DIRECTIONS: Pull every line containing "chunk" from the data.

** RECORDS PROVIDED follows **

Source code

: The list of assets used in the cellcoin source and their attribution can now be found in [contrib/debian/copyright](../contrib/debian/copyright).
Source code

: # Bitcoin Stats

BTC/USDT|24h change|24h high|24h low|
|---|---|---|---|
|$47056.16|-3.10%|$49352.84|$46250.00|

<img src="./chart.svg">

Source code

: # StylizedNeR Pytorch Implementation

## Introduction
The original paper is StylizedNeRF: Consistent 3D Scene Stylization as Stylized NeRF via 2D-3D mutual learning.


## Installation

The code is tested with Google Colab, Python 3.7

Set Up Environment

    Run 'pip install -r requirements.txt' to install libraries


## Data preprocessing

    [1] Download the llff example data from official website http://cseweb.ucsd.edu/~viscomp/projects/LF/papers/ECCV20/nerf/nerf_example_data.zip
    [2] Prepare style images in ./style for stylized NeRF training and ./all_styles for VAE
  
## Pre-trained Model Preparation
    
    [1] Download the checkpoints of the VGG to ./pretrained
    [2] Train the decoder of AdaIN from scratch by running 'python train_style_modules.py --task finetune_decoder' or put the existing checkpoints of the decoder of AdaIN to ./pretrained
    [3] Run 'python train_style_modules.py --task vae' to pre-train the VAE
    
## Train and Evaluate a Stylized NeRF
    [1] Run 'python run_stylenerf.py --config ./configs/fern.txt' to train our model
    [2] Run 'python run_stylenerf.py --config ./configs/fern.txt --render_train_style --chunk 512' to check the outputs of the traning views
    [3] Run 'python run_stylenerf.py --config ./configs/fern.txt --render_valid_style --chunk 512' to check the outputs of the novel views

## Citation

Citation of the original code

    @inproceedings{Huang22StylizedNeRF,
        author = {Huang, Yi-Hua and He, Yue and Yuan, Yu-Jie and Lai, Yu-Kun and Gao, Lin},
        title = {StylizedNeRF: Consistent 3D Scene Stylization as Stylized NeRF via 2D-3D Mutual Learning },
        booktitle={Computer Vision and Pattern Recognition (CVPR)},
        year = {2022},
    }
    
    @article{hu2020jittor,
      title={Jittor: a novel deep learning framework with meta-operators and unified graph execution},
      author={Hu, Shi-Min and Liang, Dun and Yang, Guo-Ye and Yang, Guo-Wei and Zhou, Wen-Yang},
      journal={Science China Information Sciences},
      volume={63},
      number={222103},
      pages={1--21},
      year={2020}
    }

** End of RECORDS PROVIDED **

EXERCISE RESPONSE:
    [2] Run 'python run_stylenerf.py --config ./configs/fern.txt --render_train_style --chunk 512' to check the outputs of the traning views
    [3] Run 'python run_stylenerf.py --config ./configs/fern.txt --render_valid_style --chunk 512' to check the outputs of the novel views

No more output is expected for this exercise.